The Portuguese experience of race was rather different than that of old Greek land travelers in northeast Africa. Rather than see peoples steadily change with travel along highly populated routes, they sailed along the coast of Morocco, where the Berbers didn’t look all that much different from themselves, then sailed past the bleak coast of Western Sahara, and reached the Senegal River, where the people are black and broad-nosed, radically different-looking from Portuguese and Moroccans. Thus, they experienced race more as a discontinuous phenomenon than had the Greeks.

The Portuguese made excellent maps of their discoveries so the old hand-waving fuzziness about geography and race was no longer tenable.

Meanwhile, the Spanish monarchs hired Christopher Columbus to try a different strategy to reach the Indies: sail west across the Atlantic.

The Atlantic Ocean was an even sharper discontinuity than the coast of the Sahara Desert. With the exception of the Canaries, which were populated by a Berber people from the Maghreb, mid-Atlantic islands such as Madeira and the Azores were wholly unpopulated.

As of 1491, nobody, other than the Vikings in the far north, is known to have made a round trip across the Atlantic ever. Before Columbus, to go from Africa to the Americas took tens of thousands of years of migration and evolutionary adaptation to first get Out of Africa about 70,000 years ago and then, ages later, cross from Siberia to Alaska.

Although Columbus mistakenly referred to the locals he found as “Indians,” within a few decades it was clear that he had discovered a New World and a new race previously unknown to the Old: “O brave new world, That has such people in ’t!”

Eventually, the vast new knowledge generated by European explorers was conceptualized by great 18th-century scientists such as Linnaeus and Blumenbach into models in which human variety is summarized in a limited number of large-scale races.

For example, Blumenbach came up with five big races: Caucasians (white, but including both sides of the Mediterranean and extending as far east as Bengal); Mongolians (yellow); Ethiopians (black); Americans (red); and Malayans (brown, islanders sprawling from Madagascar to Easter Island).
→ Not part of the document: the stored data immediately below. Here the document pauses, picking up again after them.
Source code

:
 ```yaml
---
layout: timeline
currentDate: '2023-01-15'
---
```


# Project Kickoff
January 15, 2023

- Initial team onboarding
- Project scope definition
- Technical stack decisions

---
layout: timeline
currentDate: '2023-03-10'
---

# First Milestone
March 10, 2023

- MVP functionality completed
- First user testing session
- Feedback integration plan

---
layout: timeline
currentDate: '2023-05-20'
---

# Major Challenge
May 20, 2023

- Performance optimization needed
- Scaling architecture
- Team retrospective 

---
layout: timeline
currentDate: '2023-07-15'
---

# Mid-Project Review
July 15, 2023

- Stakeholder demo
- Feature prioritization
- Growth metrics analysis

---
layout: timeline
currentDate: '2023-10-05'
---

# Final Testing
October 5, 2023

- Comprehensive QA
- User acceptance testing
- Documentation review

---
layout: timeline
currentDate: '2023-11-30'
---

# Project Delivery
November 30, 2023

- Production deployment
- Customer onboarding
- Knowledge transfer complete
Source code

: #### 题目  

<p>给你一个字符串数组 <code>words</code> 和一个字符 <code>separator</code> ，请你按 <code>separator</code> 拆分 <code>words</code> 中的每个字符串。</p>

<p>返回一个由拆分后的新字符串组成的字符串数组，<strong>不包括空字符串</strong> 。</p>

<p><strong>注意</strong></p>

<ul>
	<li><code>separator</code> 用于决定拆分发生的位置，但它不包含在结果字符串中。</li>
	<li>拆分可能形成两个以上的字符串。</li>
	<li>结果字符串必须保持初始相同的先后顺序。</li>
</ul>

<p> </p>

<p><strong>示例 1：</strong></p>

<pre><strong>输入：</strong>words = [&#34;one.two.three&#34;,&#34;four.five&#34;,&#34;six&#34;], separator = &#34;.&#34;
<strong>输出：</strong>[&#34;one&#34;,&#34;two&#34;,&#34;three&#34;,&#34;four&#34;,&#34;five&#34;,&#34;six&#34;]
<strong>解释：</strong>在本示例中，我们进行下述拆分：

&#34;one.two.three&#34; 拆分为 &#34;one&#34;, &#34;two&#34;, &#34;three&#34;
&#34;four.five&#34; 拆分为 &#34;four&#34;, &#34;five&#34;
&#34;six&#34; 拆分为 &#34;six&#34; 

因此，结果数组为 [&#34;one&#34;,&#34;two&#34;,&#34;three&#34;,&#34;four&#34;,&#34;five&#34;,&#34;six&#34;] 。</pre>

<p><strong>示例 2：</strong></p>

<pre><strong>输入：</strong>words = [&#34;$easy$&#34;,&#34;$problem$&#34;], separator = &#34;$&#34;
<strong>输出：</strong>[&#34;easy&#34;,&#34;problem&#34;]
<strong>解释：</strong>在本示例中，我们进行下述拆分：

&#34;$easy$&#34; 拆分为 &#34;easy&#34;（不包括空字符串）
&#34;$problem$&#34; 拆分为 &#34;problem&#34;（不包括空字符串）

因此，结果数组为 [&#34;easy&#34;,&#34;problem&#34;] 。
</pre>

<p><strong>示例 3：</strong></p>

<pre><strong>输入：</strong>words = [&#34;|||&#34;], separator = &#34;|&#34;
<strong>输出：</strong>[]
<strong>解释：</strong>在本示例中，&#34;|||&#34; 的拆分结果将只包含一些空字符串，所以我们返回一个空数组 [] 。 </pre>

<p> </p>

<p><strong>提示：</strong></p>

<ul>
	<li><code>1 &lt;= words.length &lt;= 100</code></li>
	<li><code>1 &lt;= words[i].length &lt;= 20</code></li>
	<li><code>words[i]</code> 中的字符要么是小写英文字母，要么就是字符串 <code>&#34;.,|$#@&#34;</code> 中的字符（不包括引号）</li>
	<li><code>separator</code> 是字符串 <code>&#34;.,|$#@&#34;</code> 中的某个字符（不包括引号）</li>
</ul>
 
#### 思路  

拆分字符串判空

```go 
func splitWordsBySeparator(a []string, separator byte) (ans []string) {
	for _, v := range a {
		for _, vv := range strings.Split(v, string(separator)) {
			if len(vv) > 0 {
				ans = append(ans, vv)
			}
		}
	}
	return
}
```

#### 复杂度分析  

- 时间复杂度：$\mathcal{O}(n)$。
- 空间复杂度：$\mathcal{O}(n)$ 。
We know far more today, especially since the introduction of DNA scans. Still, Blumenbach’s five-race model, despite its deficiencies, is not a bad way to organize a vast amount of complex information about human biodiversity into something comprehensible. Blumenbach leaned heavily toward the lumper end of the lumper-splitter debate (for example, his huge Caucasian race strikes many as too expansive), but that helped his model avoid getting tangled up in excessive German pedantry.

On the other hand, the old Greek haziness has its advantages as well, such as undermining excessive confidence in a simplifying model.

Yet, the Enlightenment’s way of thinking about race was based on a tremendous advance in knowledge over what was known to the ancients. Hence, today’s demand that the Enlightenment’s way of thinking about race as discontinuous be utterly abandoned and forgotten is another example of the growing science denialism of our times.